[Dataset entries]
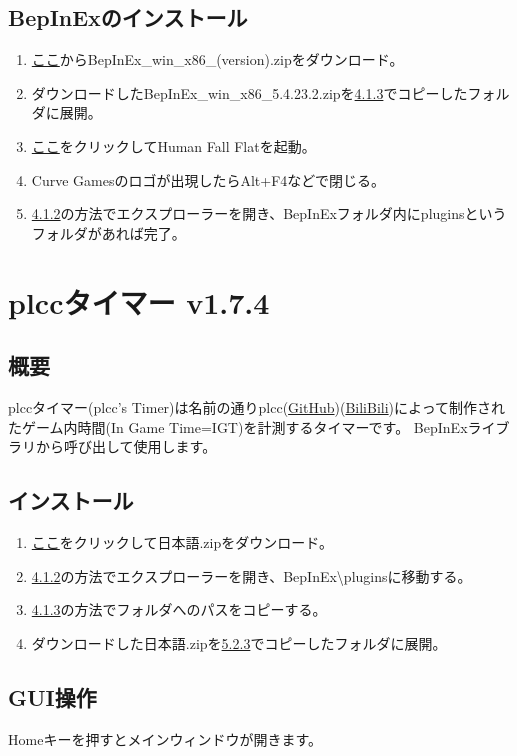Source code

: \documentclass[lualatex,a4paper,fontsize=11pt,jafontscale=0.9247,titlepage,oneside]{jlreq}
\begin{document}
\subsection{BepInExのインストール}
\begin{enumerate}
\item \href{https://github.com/BepInEx/BepInEx/releases/latest}{ここ}からBepInEx\_win\_x86\_(version).zipをダウンロード。
\item ダウンロードしたBepInEx\_win\_x86\_5.4.23.2.zipを\hyperref[4.1.3]{4.1.3}でコピーしたフォルダに展開。
\item \href{steam://rungameid/477160}{ここ}をクリックしてHuman Fall Flatを起動。
\item Curve Gamesのロゴが出現したらAlt+F4などで閉じる。
\item \hyperref[4.1.2]{4.1.2}の方法でエクスプローラーを開き、BepInExフォルダ内にpluginsというフォルダがあれば完了。
\end{enumerate}
\section{plccタイマー v1.7.4}
\subsection{概要}
plccタイマー(plcc's Timer)は名前の通りplcc(\href{https://github.com/plcc0}{GitHub})(\href{https://space.bilibili.com/111277972}{BiliBili})によって制作されたゲーム内時間(In Game Time=IGT)を計測するタイマーです。\parr
BepInExライブラリから呼び出して使用します。
\subsection{インストール}
\begin{enumerate}   
\item \href{https://github.com/Msgame79/hffmods/raw/refs/heads/main/plcc's%20timer/1.7.4/%E6%97%A5%E6%9C%AC%E8%AA%9E.zip}{ここ}をクリックして日本語.zipをダウンロード。
\item \hyperref[4.1.2]{4.1.2}の方法でエクスプローラーを開き、BepInEx\textbackslash pluginsに移動する。
\item \label{5.2.3}\hyperref[4.1.3]{4.1.3}の方法でフォルダへのパスをコピーする。
\item ダウンロードした日本語.zipを\hyperref[5.2.3]{5.2.3}でコピーしたフォルダに展開。
\end{enumerate}
\subsection{GUI操作}
Homeキーを押すとメインウィンドウが開きます。
\end{document}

### What is expected
Only the number should be given: how many lines of the data contain the word "href"?

### Result of the task
4